▶ [Activity]: The answer must consist solely of the lines from the opening line of the entries through the line with "## 1. Download the dataset", transcribed exactly and without any pictures.

(Data in this exercise begins)

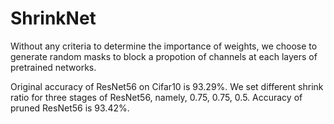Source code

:# ShrinkNet
Without any criteria to determine the importance of weights, we choose to generate random masks to block a propotion of channels at each layers of pretrained networks.

Original accuracy of ResNet56 on Cifar10 is 93.29%. We set different shrink ratio for three stages of ResNet56, namely, 0.75, 0.75, 0.5. Accuracy of pruned ResNet56 is 93.42%.
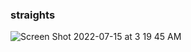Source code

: ### straights

![Screen Shot 2022-07-15 at 3 19 45 AM](https://user-images.githubusercontent.com/90419652/179172670-cc29ff2a-2184-4284-916f-16799484873a.png)
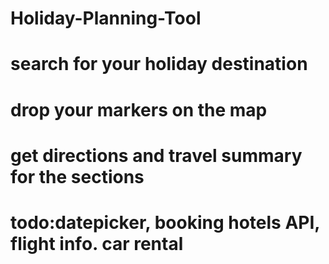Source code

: # Holiday-Planning-Tool
# search for your holiday destination
# drop your markers on the map
# get directions and travel summary for the sections

# todo:datepicker, booking hotels API, flight info. car rental


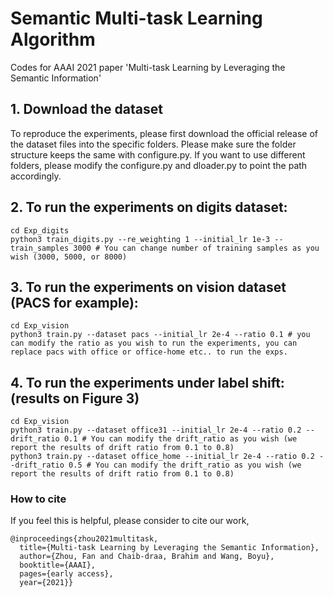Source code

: # Semantic Multi-task Learning Algorithm

Codes for AAAI 2021 paper 'Multi-task Learning by Leveraging the Semantic Information'


## 1. Download the dataset

To reproduce the experiments, please first download the official release of the dataset files into the specific folders. Please make sure the folder structure keeps the same with configure.py. If you want to use different folders, please modify the configure.py and dloader.py to point the path accordingly.


## 2. To run the experiments on digits dataset:
	cd Exp_digits
	python3 train_digits.py --re_weighting 1 --initial_lr 1e-3 --train_samples 3000 # You can change number of training samples as you wish (3000, 5000, or 8000)
	  
## 3. To run the experiments on vision dataset (PACS for example):
	cd Exp_vision
	python3 train.py --dataset pacs --initial_lr 2e-4 --ratio 0.1 # you can modify the ratio as you wish to run the experiments, you can replace pacs with office or office-home etc.. to run the exps.	


## 4. To run the experiments under label shift: (results on Figure 3)
 	cd Exp_vision
	python3 train.py --dataset office31 --initial_lr 2e-4 --ratio 0.2 --drift_ratio 0.1 # You can modify the drift_ratio as you wish (we report the results of drift ratio from 0.1 to 0.8)
	python3 train.py --dataset office_home --initial_lr 2e-4 --ratio 0.2 --drift_ratio 0.5 # You can modify the drift_ratio as you wish (we report the results of drift ratio from 0.1 to 0.8)
	
### How to cite

If you feel this is helpful, please consider to cite our work,
	
	@inproceedings{zhou2021multitask,
	  title={Multi-task Learning by Leveraging the Semantic Information},
	  author={Zhou, Fan and Chaib-draa, Brahim and Wang, Boyu},
	  booktitle={AAAI},
	  pages={early access},
	  year={2021}}
	  


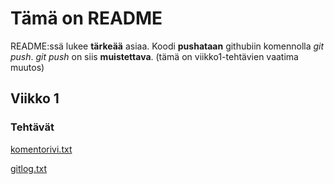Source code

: # Tämä on README

README:ssä lukee **tärkeää** asiaa. Koodi **pushataan** githubiin komennolla *git push*. *git push* on siis **muistettava**. (tämä on viikko1-tehtävien vaatima muutos)

## Viikko 1

### Tehtävät

[komentorivi.txt](https://github.com/josujosu/otm-harjoitustyo/blob/master/laskarit/viikko1/komentorivi.txt)

[gitlog.txt](https://github.com/josujosu/otm-harjoitustyo/blob/master/laskarit/viikko1/gitlog.txt)
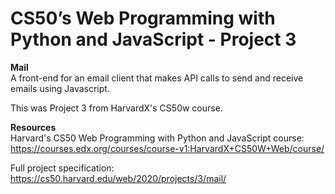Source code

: # CS50’s Web Programming with Python and JavaScript - Project 3
**Mail**\
A front-end for an email client that makes API calls to send and receive emails using Javascript.

This was Project 3 from HarvardX's CS50w course.

**Resources**\
Harvard's CS50 Web Programming with Python and JavaScript course: https://courses.edx.org/courses/course-v1:HarvardX+CS50W+Web/course/

Full project specification: https://cs50.harvard.edu/web/2020/projects/3/mail/
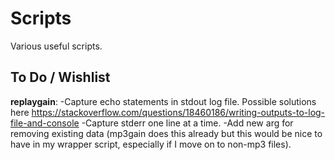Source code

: # Scripts
Various useful scripts.

## To Do / Wishlist
**replaygain**:
-Capture echo statements in stdout log file. Possible solutions here https://stackoverflow.com/questions/18460186/writing-outputs-to-log-file-and-console
-Capture stderr one line at a time.
-Add new arg for removing existing data (mp3gain does this already but this would be nice to have in my wrapper script, especially if I move on to non-mp3 files). 
 
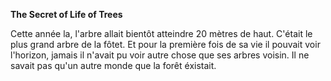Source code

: **The Secret of Life of Trees**


Cette année la, l'arbre allait bientôt atteindre 20 mètres de haut. C'était le plus grand arbre de la fôtet. Et pour la première fois de sa vie il pouvait voir l'horizon, jamais il n'avait pu voir autre chose que ses arbres voisin. Il ne savait pas qu'un autre monde que la forêt éxistait.   
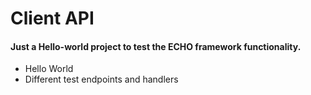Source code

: # Client API

#### Just a Hello-world project to test the ECHO framework functionality.

- Hello World
- Different test endpoints and handlers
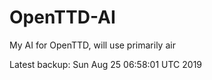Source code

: # OpenTTD-AI
My AI for OpenTTD, will use primarily air

Latest backup: Sun Aug 25 06:58:01 UTC 2019
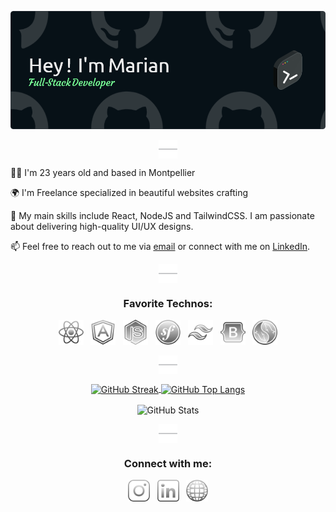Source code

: ![Header](assets/icons/header-2.png)

<p align="center">
  <img src="assets/icons/line.png" alt="separator" align="center" />
</p>

<p>👨‍💻 I'm 23 years old and based in Montpellier</p>
<p>🌍 I'm Freelance specialized in beautiful websites crafting</p>
<p>🔧 My main skills include React, NodeJS and TailwindCSS. I am passionate about delivering high-quality UI/UX designs.</p>
<p>📫 Feel free to reach out to me via <a href="mailto:marian.bonhomme@gmail.com">email</a> or connect with me on <a href="https://www.linkedin.com/in/marian-bonhomme-developpeur-montpellier">LinkedIn</a>.</p>

<p align="center">
  <img src="assets/icons/line.png" alt="separator" align="center" />
</p>

<h3 align="center">Favorite Technos:</h3>
<p align="center">
  <img src="assets/icons/react.svg" alt="react" width="40" height="40"/>
  &nbsp
  <img src="assets/icons/angular.svg" alt="angular" width="40" height="40"/>
  &nbsp
  <img src="assets/icons/nodejs.svg" alt="nodejs" width="40" height="40"/>
  &nbsp
  <img src="assets/icons/symfony.svg" alt="symfony" width="40" height="40"/>
  &nbsp
  <img src="assets/icons/tailwind.svg" alt="tailwindcss" width="40" height="40"/>
  &nbsp
  <img src="assets/icons/bootstrap.svg" alt="bootstrap" width="40" height="40"/>  
  &nbsp
  <img src="assets/icons/mysql.svg" alt="mysql" width="40" height="40"/>
</p>

<p align="center">
  <img src="assets/icons/line.png" alt="separator" align="center" />
</p>

<p align="center">
  <a href="">
    <img height=180 align="center" src="https://streak-stats.demolab.com?user=MarianBonhomme&theme=dark&card_width=500&background=071117&border=30363D&ring=DADADA&fire=79FF97&sideNums=79FF97&currStreakLabel=79FF97" alt="GitHub Streak"/>
  </a>
  <a href="">
    <img height=180 align="center" src="https://github-readme-stats.vercel.app/api/top-langs?username=marianbonhomme&layout=donut&card_width=300&theme=dark&bg_color=071117&border_color=30363D&hide_title=true" alt="GitHub Top Langs" />
  </a>
</p>
<p align="center">
  <img height=150 align="center" src="https://github-readme-stats.vercel.app/api?username=marianbonhomme&show_icons=true&theme=dark&hide=contribs,prs,issues&bg_color=071117&border_color=30363D&hide_title=true&card_width=500" alt="GitHub Stats" />
</p>

<p align="center">
  <img src="assets/icons/line.png" alt="separator" align="center" />
</p>

<h3 align="center">Connect with me:</h3>
<p align="center">
  <a href="https://www.instagram.com/marian.bnhm/" target="blank" style="text-decoration: none;">
    <img src="assets/icons/instagram.svg" alt="instagram" width="35" height="35"/>
  </a>
  &nbsp
  <a href="https://www.linkedin.com/in/marian-bonhomme-developpeur-montpellier/" target="blank" style="text-decoration: none;">
    <img src="assets/icons/linkedin.svg" alt="linkedin" width="35" height="35"/>
  </a>
  &nbsp
  <a href="https://studiosphere.netlify.app/" target="blank" style="text-decoration: none;">
    <img src="assets/icons/www.png" alt="studio sphère" width="35" height="35"/>
  </a>
</p>
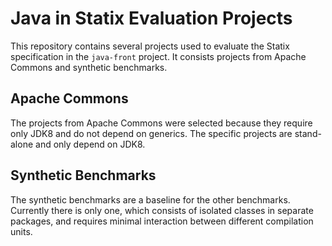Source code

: # Java in Statix Evaluation Projects

This repository contains several projects used to evaluate the Statix
specification in the `java-front` project. It consists projects
from Apache Commons and synthetic benchmarks.

## Apache Commons

The projects from Apache Commons were selected because they require only JDK8
and do not depend on generics. The specific projects are stand-alone and only
depend on JDK8.

## Synthetic Benchmarks

The synthetic benchmarks are a baseline for the other benchmarks. Currently
there is only one, which consists of isolated classes in separate packages, and
requires minimal interaction between different compilation units.
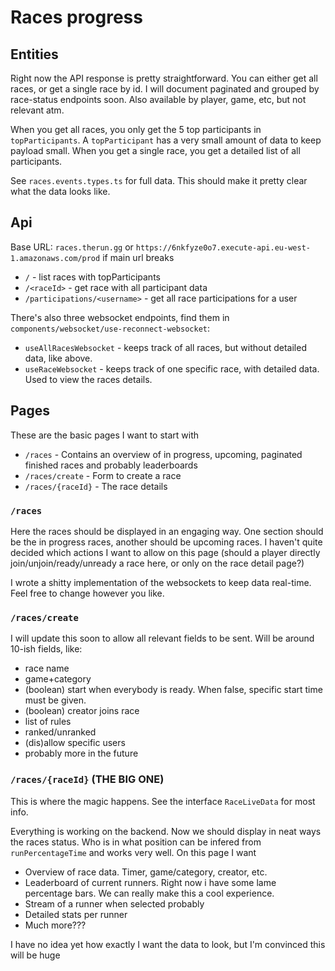 # Races progress

## Entities

Right now the API response is pretty straightforward. You can either get all races, or get a single race by id. I will
document paginated and grouped by race-status endpoints soon. Also available by player, game, etc, but not relevant atm.

When you get all races, you only get the 5 top participants in `topParticipants`. A `topParticipant` has a very small
amount of data to keep payload small. When you get a single race, you get a
detailed list of all participants.

See `races.events.types.ts` for full data. This should make it pretty clear what the data looks like.

## Api

Base URL: `races.therun.gg` or `https://6nkfyze0o7.execute-api.eu-west-1.amazonaws.com/prod` if main url breaks

-   `/` - list races with topParticipants
-   `/<raceId>` - get race with all participant data
-   `/participations/<username>` - get all race participations for a user

There's also three websocket endpoints, find them in `components/websocket/use-reconnect-websocket`:

-   `useAllRacesWebsocket` - keeps track of all races, but without detailed data, like above.
-   `useRaceWebsocket` - keeps track of one specific race, with detailed data. Used to view the races details.

## Pages

These are the basic pages I want to start with

-   `/races` - Contains an overview of in progress, upcoming, paginated finished races and probably leaderboards
-   `/races/create` - Form to create a race
-   `/races/{raceId}` - The race details

### `/races`

Here the races should be displayed in an engaging way. One section should be the in progress races, another should be
upcoming races. I haven't quite decided which actions I want to allow on this page (should a player directly
join/unjoin/ready/unready a race here, or only on the race detail page?)

I wrote a shitty implementation of the websockets to keep data real-time. Feel free to change however you like.

### `/races/create`

I will update this soon to allow all relevant fields to be sent. Will be around 10-ish fields, like:

-   race name
-   game+category
-   (boolean) start when everybody is ready. When false, specific start time must be given.
-   (boolean) creator joins race
-   list of rules
-   ranked/unranked
-   (dis)allow specific users
-   probably more in the future

### `/races/{raceId}` (THE BIG ONE)

This is where the magic happens. See the interface `RaceLiveData` for most info.

Everything is working on the backend. Now we should display in neat ways the races status. Who is in what position can
be infered from `runPercentageTime` and works very well. On this page I want

-   Overview of race data. Timer, game/category, creator, etc.
-   Leaderboard of current runners. Right now i have some lame percentage bars. We can really make this a cool experience.
-   Stream of a runner when selected probably
-   Detailed stats per runner
-   Much more???

I have no idea yet how exactly I want the data to look, but I'm convinced this will be huge
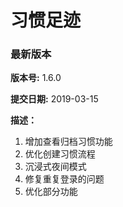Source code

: # 习惯足迹

### 最新版本

**版本号:**  1.6.0

**提交日期:**    2019-03-15

**描述：**

1. 增加查看归档习惯功能
2. 优化创建习惯流程
3. 沉浸式夜间模式
4. 修复重复登录的问题
5. 优化部分功能


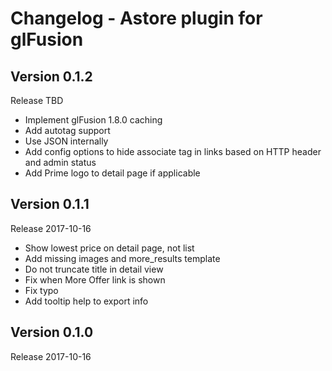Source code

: # Changelog - Astore plugin for glFusion

## Version 0.1.2
Release TBD
- Implement glFusion 1.8.0 caching
- Add autotag support
- Use JSON internally
- Add config options to hide associate tag in links based on HTTP header and admin status
- Add Prime logo to detail page if applicable

## Version 0.1.1
Release 2017-10-16
- Show lowest price on detail page, not list
- Add missing images and more_results template
- Do not truncate title in detail view
- Fix when More Offer link is shown
- Fix typo
- Add tooltip help to export info

## Version 0.1.0
Release 2017-10-16
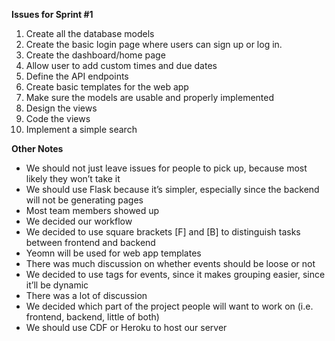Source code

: **Issues for Sprint #1**
1.	Create all the database models
2.	Create the basic login page where users can sign up or log in.
3.	Create the dashboard/home page
4.	Allow user to add custom times and due dates
5.	Define the API endpoints
6.	Create basic templates for the web app
7.	Make sure the models are usable and properly implemented
8.	Design the views
9.	Code the views
10.	Implement a simple search  

**Other Notes**
-	We should not just leave issues for people to pick up, because most likely they won’t take it
-	We should use Flask because it’s simpler, especially since the backend will not be generating pages
-	Most team members showed up
-	We decided our workflow
-	We decided to use square brackets [F] and [B] to distinguish tasks between frontend and backend
-	Yeomn will be used for web app templates
-	There was much discussion on whether events should be loose or not
-	We decided to use tags for events, since it makes grouping easier, since it’ll be dynamic
-	There was a lot of discussion
-	We decided which part of the project people will want to work on (i.e. frontend, backend, little of both)
-	We should use CDF or Heroku to host our server
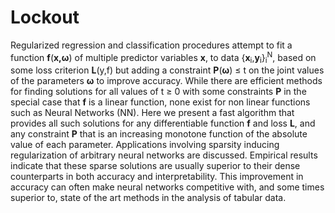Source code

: # Lockout
Regularized regression and classification procedures attempt to fit a function <b>f</b>(<b>x,&omega;</b>) of multiple predictor variables <b>x</b>, to data {<b>x</b><sub>i</sub>,<b>y</b><sub>i</sub>}<sub>i</sub><sup>N</sup>, based on some loss criterion <b>L</b>(y,f) but adding a constraint <b>P</b>(<b>&omega;</b>) &le; t on the joint values of the parameters <b>&omega;</b> to improve accuracy. While there are efficient methods for finding solutions for all values of t &ge; 0 with some constraints <b>P</b> in the special case that <b>f</b> is a linear function, none exist for non linear functions such as Neural Networks (NN). Here we present a fast algorithm that provides all such solutions for any differentiable function <b>f</b> and loss <b>L</b>, and any constraint <b>P</b> that is an increasing monotone function of the absolute value of each parameter. Applications involving sparsity inducing regularization of arbitrary neural networks are discussed. Empirical results indicate that these sparse solutions are usually superior to their dense counterparts in both accuracy and interpretability. This improvement in accuracy can often make neural networks competitive with, and some times superior to, state of the art methods in the analysis of tabular data.
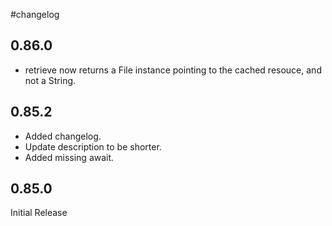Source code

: #changelog

## 0.86.0

*  retrieve now returns a File instance pointing to the cached resouce, and not a String.

## 0.85.2

*  Added changelog.
*  Update description to be shorter.
*  Added missing await.

## 0.85.0

Initial Release
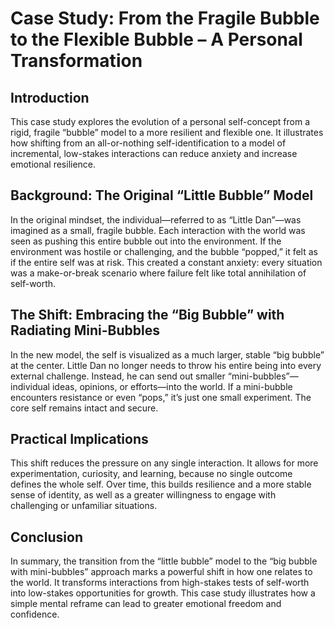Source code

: # Case Study: From the Fragile Bubble to the Flexible Bubble – A Personal Transformation

## Introduction
This case study explores the evolution of a personal self-concept from a rigid, fragile “bubble” model to a more resilient and flexible one. It illustrates how shifting from an all-or-nothing self-identification to a model of incremental, low-stakes interactions can reduce anxiety and increase emotional resilience.

## Background: The Original “Little Bubble” Model
In the original mindset, the individual—referred to as “Little Dan”—was imagined as a small, fragile bubble. Each interaction with the world was seen as pushing this entire bubble out into the environment. If the environment was hostile or challenging, and the bubble “popped,” it felt as if the entire self was at risk. This created a constant anxiety: every situation was a make-or-break scenario where failure felt like total annihilation of self-worth.

## The Shift: Embracing the “Big Bubble” with Radiating Mini-Bubbles
In the new model, the self is visualized as a much larger, stable “big bubble” at the center. Little Dan no longer needs to throw his entire being into every external challenge. Instead, he can send out smaller “mini-bubbles”—individual ideas, opinions, or efforts—into the world. If a mini-bubble encounters resistance or even “pops,” it’s just one small experiment. The core self remains intact and secure.

## Practical Implications
This shift reduces the pressure on any single interaction. It allows for more experimentation, curiosity, and learning, because no single outcome defines the whole self. Over time, this builds resilience and a more stable sense of identity, as well as a greater willingness to engage with challenging or unfamiliar situations.

## Conclusion
In summary, the transition from the “little bubble” model to the “big bubble with mini-bubbles” approach marks a powerful shift in how one relates to the world. It transforms interactions from high-stakes tests of self-worth into low-stakes opportunities for growth. This case study illustrates how a simple mental reframe can lead to greater emotional freedom and confidence.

(Data in this exercise ends)

▶ [Response area]:
Source code

:# ShrinkNet
Without any criteria to determine the importance of weights, we choose to generate random masks to block a propotion of channels at each layers of pretrained networks.

Original accuracy of ResNet56 on Cifar10 is 93.29%. We set different shrink ratio for three stages of ResNet56, namely, 0.75, 0.75, 0.5. Accuracy of pruned ResNet56 is 93.42%.
Source code

: ### straights

![Screen Shot 2022-07-15 at 3 19 45 AM](https://user-images.githubusercontent.com/90419652/179172670-cc29ff2a-2184-4284-916f-16799484873a.png)
Source code

: # Holiday-Planning-Tool
# search for your holiday destination
# drop your markers on the map
# get directions and travel summary for the sections

# todo:datepicker, booking hotels API, flight info. car rental


Source code

: # Semantic Multi-task Learning Algorithm

Codes for AAAI 2021 paper 'Multi-task Learning by Leveraging the Semantic Information'


## 1. Download the dataset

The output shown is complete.